Commons Speaker John Bercow selected for consideration cross-party proposals for Westminster to take action in the absence of the Stormont Executive.

But Mr Bercow did not select Tory former attorney general Dominic Grieve’s new clause 14, viewed as the most significant of his most recent proposals designed to stop a no-deal Brexit, during the latest stage of the Northern Ireland (Executive Formation) Bill.

The Bill aims to again push back reintroducing a law that would place a legal duty on Northern Ireland Secretary Karen Bradley to call an Assembly poll, from the end of August to October 21, with the option of a further extension to January 13.

Labour’s Conor McGinn is leading a cross-party proposal to require Westminster to legalise same-sex marriage in Northern Ireland if a new Stormont Executive is not formed by October 21 2019.

Stella Creasy, Labour MP for Walthamstow, is also leading efforts to extend access to abortion in Northern Ireland with new clause 10 requiring the Northern Ireland Secretary to make regulations to give effect to recommendations from a report.

The regulations would have to come into force by October 21 unless an Executive is formed before this date.

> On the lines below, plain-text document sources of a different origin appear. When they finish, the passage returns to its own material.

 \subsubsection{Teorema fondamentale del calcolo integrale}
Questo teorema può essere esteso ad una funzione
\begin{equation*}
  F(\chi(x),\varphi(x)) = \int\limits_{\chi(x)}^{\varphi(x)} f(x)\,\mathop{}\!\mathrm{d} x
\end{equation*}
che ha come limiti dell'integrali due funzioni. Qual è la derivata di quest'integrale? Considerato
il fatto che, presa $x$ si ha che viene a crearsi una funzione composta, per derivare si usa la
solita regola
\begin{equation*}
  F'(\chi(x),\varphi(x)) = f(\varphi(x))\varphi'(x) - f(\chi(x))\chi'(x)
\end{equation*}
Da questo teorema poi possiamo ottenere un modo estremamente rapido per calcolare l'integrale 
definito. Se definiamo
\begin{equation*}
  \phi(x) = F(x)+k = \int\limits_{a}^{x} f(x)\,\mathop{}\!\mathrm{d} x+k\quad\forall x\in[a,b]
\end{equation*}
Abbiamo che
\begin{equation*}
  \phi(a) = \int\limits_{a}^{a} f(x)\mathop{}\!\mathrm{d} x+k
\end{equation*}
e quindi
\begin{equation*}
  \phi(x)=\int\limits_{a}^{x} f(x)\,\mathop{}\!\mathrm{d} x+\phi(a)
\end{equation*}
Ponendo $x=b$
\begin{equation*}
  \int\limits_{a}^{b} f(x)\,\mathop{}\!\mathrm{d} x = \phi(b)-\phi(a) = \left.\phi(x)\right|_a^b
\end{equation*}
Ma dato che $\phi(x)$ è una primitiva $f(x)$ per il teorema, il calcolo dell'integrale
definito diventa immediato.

Speaking at committee stage in the Commons, DUP Westminster leader Nigel Dodds said the equal marriage proposal, which MPs are set to vote on at 5pm, is “seeking to drive a coach and horses through the principle of devolution, overriding the concerns of people in Northern Ireland”.

Independent unionist MP (North Down) Lady Sylvia Hermon said of her constituents: “They are greatly concerned that this amendment might undermine the devolved settlement in Northern Ireland.”

But Mr McGinn (St Helens North) warned MPs are continuing to fail LGBT people in Northern Ireland.

He said: “It failed a generation of people in Northern Ireland by not decriminalising homosexuality and condemn them to discrimination, to abuse and to living in fear many years after that stopped to be the case in the rest of the UK.

“It failed people in Northern Ireland by not extending same-sex marriage when it became the law here making people in Northern Ireland less valued than the rest of us.

Belfast
Belfast

“Tonight, we have a chance to do the right thing.

“People in Northern Ireland, and indeed across Britain and Ireland, are watching.

“I for one am not going to let them down and I hope colleagues in this House don’t let them down.”

Mr McGinn said his proposals would be “an interim provision” if the Assembly failed to reconvene by October.

He added: “This power does remain a devolved one but in the absence of an Executive and an Assembly we can make what might be described as an interim provision here which can then be overturned by the Assembly if it is back up and running.”

Conservative former minister Nick Herbert said he would support the equal marriage amendment, telling MPs: “Too often people find themselves saying the UK has provided for same-sex marriage but that isn’t true, and it is anomalous… that citizens in one part of the United Kingdom cannot avail themselves of something which many people regard to be a matter of their fundamental rights, which is to be able to enter into a marriage with a person they love.”

Angela Eagle, a Labour former minister, added the House of Commons’ patience over the issue was “running out and we have to act”.